# tivo not able to record all my tv channels



## bam54 (Sep 9, 2009)

i know this might sound like another thread, but ,of course, i think it's a new issue. anyway, here goes...i recently returned my compost cable company cable box because it and my tivo could not would not play nice together. so, now i am left with just my cable stations and my tivo, which will not record the channels that i scanned in, such as...118-9, 97-6, 88-6, etc. it only records those that it gets from my cable , such as, 12, 34, 7, etc. is there an easy fix for this? both tivo and compost don't know or won't say. any ideas? thanks for the help. see ya.


----------



## ewilts (Feb 26, 2002)

If this is a Series 1 or 2, you won't be able to record those channels since they're digital and you have an analog tuner.

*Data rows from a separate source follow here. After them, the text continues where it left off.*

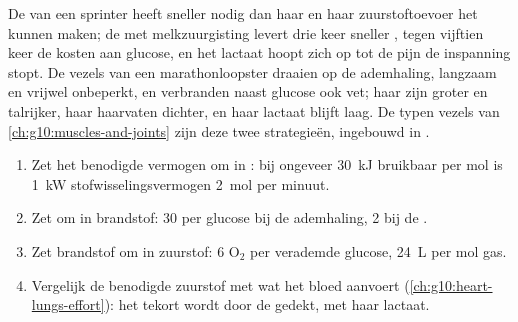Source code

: \begin{example}\label{ex:g12:respiration-fermentation:muscle}
De  van een sprinter heeft sneller  nodig dan haar
 en haar zuurstoftoevoer het kunnen maken; de  met
melkzuurgisting levert drie keer sneller , tegen vijftien keer de
kosten aan glucose, en het lactaat hoopt zich op tot de pijn de
inspanning stopt. De vezels van een marathonloopster draaien op de
ademhaling, langzaam en vrijwel onbeperkt, en verbranden naast glucose ook
vet; haar  zijn groter en talrijker, haar haarvaten dichter,
en haar lactaat blijft laag. De typen vezels van
\cref{ch:g10:muscles-and-joints} zijn deze twee strategieën, ingebouwd in
.
\end{example}

\begin{method}\label{met:g12:respiration-fermentation:budget}
\begin{enumerate}
  \item Zet het benodigde vermogen om in : bij ongeveer \qty{30}{kJ}
        bruikbaar per mol  is \qty{1}{kW} stofwisselingsvermogen
        \qty{2}{mol}  per minuut.
  \item Zet  om in brandstof: 30  per glucose bij de ademhaling, 2
        bij de .
  \item Zet brandstof om in zuurstof: 6 $\mathrm{O_2}$ per verademde
        glucose, \qty{24}{L} per mol gas.
  \item Vergelijk de benodigde zuurstof met wat het bloed aanvoert
        (\cref{ch:g10:heart-lungs-effort}): het tekort wordt door de
         gedekt, met haar lactaat.
\end{enumerate}
\end{method}

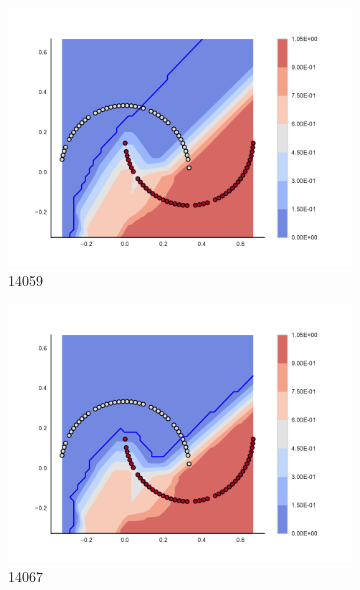 \begin{figure}[h]
\begin{subfigure}[b]{0.09\textwidth}
    \includegraphics[clip, trim=2.35cm 1.75cm 4.5cm 0cm,width=\textwidth]{img/convergence/14059.pdf}
    \caption{14059}
    \label{fig:convergence_14059}
\end{subfigure}
%
\begin{subfigure}[b]{0.09\textwidth}
    \includegraphics[clip, trim=2.35cm 1.75cm 4.5cm 0cm,width=\textwidth]{img/convergence/14067.pdf}
    \caption{14067}
    \label{fig:convergence_14067}
\end{subfigure}
%
\begin{subfigure}[b]{0.09\textwidth}

\end{subfigure}
\end{figure}
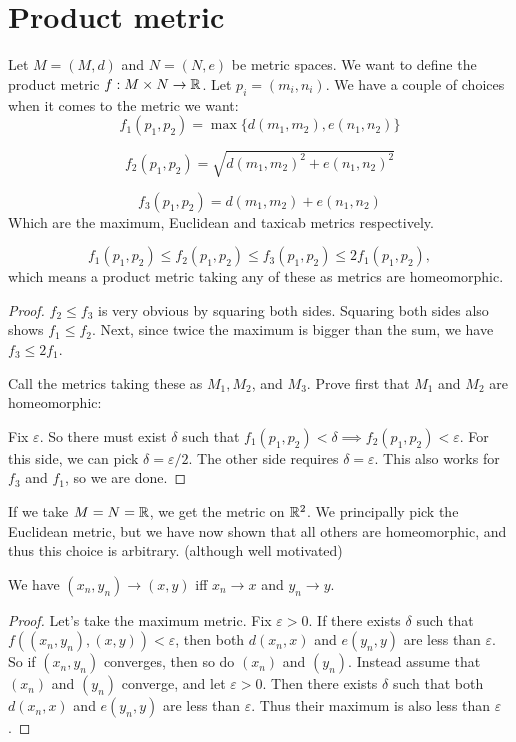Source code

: \documentclass[11pt]{scrreport}
\begin{document}
\section{Product metric}
Let $M = (M,d)$ and $N = (N,e)$ be metric spaces. We want to define the product metric $f : M\times N\to \mathbb R$. Let $p_i = (m_i, n_i)$. We have a couple of choices when it comes to the metric we want:
\[
    f_1(p_1,p_2) = \max\{d(m_1,m_2), e(n_1,n_2)\}
\]

\[
    f_2(p_1,p_2) = \sqrt{d(m_1,m_2)^2+e(n_1,n_2)^2}
\]

\[
    f_3(p_1,p_2) = d(m_1,m_2)+e(n_1,n_2)
\]
Which are the maximum, Euclidean and taxicab metrics respectively.
\begin{proposition}
    \[f_1(p_1,p_2) \leq f_2(p_1,p_2) \leq f_3(p_1,p_2) \leq 2f_1(p_1,p_2),\]
    which means a product metric taking any of these as metrics are homeomorphic.
\end{proposition}
\begin{proof}
    $f_2\leq f_3$ is very obvious by squaring both sides. Squaring both sides also shows $f_1\leq f_2$. Next, since twice the maximum is bigger than the sum, we have $f_3\leq 2f_1$.

    Call the metrics taking these as $M_1,M_2$, and $M_3$. Prove first that $M_1$ and $M_2$ are homeomorphic:

    Fix $\varepsilon$. So there must exist $\delta$ such that $f_1(p_1,p_2)< \delta \implies f_2(p_1,p_2)< \varepsilon$.
    For this side, we can pick $\delta = \varepsilon/2$. The other side requires $\delta = \varepsilon$. This also works for $f_3$ and $f_1$, so we are done.
\end{proof}
\begin{example}
    If we take $M=N=\mathbb R$, we get the metric on $\mathbb R^2$. We principally pick the Euclidean metric, but we have now shown that all others are homeomorphic, and thus this choice is arbitrary. (although well motivated)
\end{example}
\begin{proposition}
    We have $(x_n,y_n)\to (x,y)$ iff $x_n\to x$ and $y_n \to y$.
\end{proposition}
\begin{proof}
    Let's take the maximum metric. Fix $\varepsilon>0$. If there exists $\delta$ such that $f((x_n,y_n),(x,y))< \varepsilon$, then both $d(x_n,x)$ and $e(y_n,y)$ are less than $\varepsilon$. So if $(x_n,y_n)$ converges, then so do $(x_n)$ and $(y_n)$. Instead assume that $(x_n)$ and $(y_n)$ converge, and let $\varepsilon>0$. Then there exists $\delta$ such that both $d(x_n,x)$ and $e(y_n,y)$ are less than $\varepsilon$. Thus their maximum is also less than $\varepsilon$.
\end{proof}
\end{document}
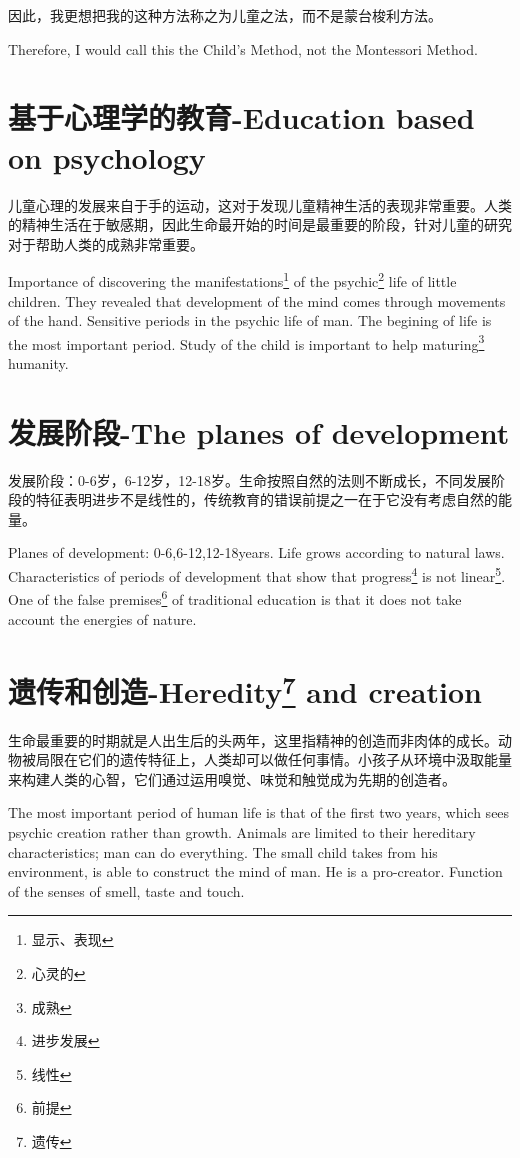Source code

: \documentclass[lang=cn,10pt]{elegantbook}
\begin{document}
因此，我更想把我的这种方法称之为儿童之法，而不是蒙台梭利方法。

Therefore, I would call this the Child's Method, not the Montessori Method.

\chapter{基于心理学的教育-Education based on psychology}

儿童心理的发展来自于手的运动，这对于发现儿童精神生活的表现非常重要。人类的精神生活在于敏感期，因此生命最开始的时间是最重要的阶段，针对儿童的研究对于帮助人类的成熟非常重要。

Importance of discovering the manifestations\footnote{显示、表现} of the psychic\footnote{心灵的} life of little children. They revealed that development of the mind comes through movements of the hand. Sensitive periods in the psychic life of man. The begining of life is the most important period. Study of the child is important to help maturing\footnote{成熟} humanity.

\chapter{发展阶段-The planes of development}

发展阶段：0-6岁，6-12岁，12-18岁。生命按照自然的法则不断成长，不同发展阶段的特征表明进步不是线性的，传统教育的错误前提之一在于它没有考虑自然的能量。

Planes of development: 0-6,6-12,12-18years. Life grows according to natural laws. Characteristics of periods of development that show that progress\footnote{进步发展} is not linear\footnote{线性}. One of the false premises\footnote{前提} of traditional education is that it does not take account the energies of nature.

\chapter{遗传和创造-Heredity\footnote{遗传} and creation}

生命最重要的时期就是人出生后的头两年，这里指精神的创造而非肉体的成长。动物被局限在它们的遗传特征上，人类却可以做任何事情。小孩子从环境中汲取能量来构建人类的心智，它们通过运用嗅觉、味觉和触觉成为先期的创造者。

The most important period of human life is that of the first two years, which sees psychic creation rather than growth. Animals are limited to their hereditary characteristics; man can do everything. The small child takes from his environment, is able to construct the mind of man. He is a pro-creator. Function of the senses of smell, taste and touch.
\end{document}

If you have a Series 3 or HD, where are those channels supposed to be coming from? If they came from the cable company box and you returned the box, how do you think you should be able to record them now? Do you have a CableCARD or antenna?


----------



## bam54 (Sep 9, 2009)

I have a series 2 tivo. After returning the cable box, because I have a digital tv, I was able to scan in all the premium channels that I had been using my cable box for. The cable I get now is just the lower basic channels. I can still get the higher channels from my tv's digital receiver but I am trying to figure out how to record the higher channels with my tivo. If I have a HD tivo would I be able to record my tv's digital channels?


----------



## bam54 (Sep 9, 2009)

To respond to the previous, previous post No, I have no antenna and cable card


----------



## Worf (Sep 15, 2000)

The series 2 cannot record digital cable without a cable box. It doesn't have an ATSC (OTA) or QAM (Cable) tuner that will allow it.


----------



## classicsat (Feb 18, 2004)

Do you want the TiVo to use guide data and record with normal channel numbers? If so, you need a cable box.


----------